Source records:
------------------------

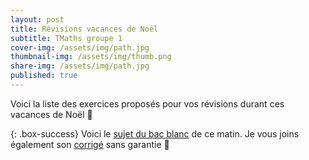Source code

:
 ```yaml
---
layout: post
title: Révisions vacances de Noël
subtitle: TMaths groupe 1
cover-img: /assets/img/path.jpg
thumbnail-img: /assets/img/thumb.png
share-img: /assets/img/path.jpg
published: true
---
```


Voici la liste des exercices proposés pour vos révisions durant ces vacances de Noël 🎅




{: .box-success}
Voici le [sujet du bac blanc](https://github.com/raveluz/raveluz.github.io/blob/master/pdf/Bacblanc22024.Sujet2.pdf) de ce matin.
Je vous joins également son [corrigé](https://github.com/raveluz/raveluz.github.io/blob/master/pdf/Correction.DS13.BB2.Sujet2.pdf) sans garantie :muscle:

------------------------

> ACTIVITY:
Your answer should be the lines from the one containing "Voici le [sujet" through the last line of the records, repeated exactly and with nothing added.

> EXPECTED OUTPUT:
Voici le [sujet du bac blanc](https://github.com/raveluz/raveluz.github.io/blob/master/pdf/Bacblanc22024.Sujet2.pdf) de ce matin.
Je vous joins également son [corrigé](https://github.com/raveluz/raveluz.github.io/blob/master/pdf/Correction.DS13.BB2.Sujet2.pdf) sans garantie :muscle:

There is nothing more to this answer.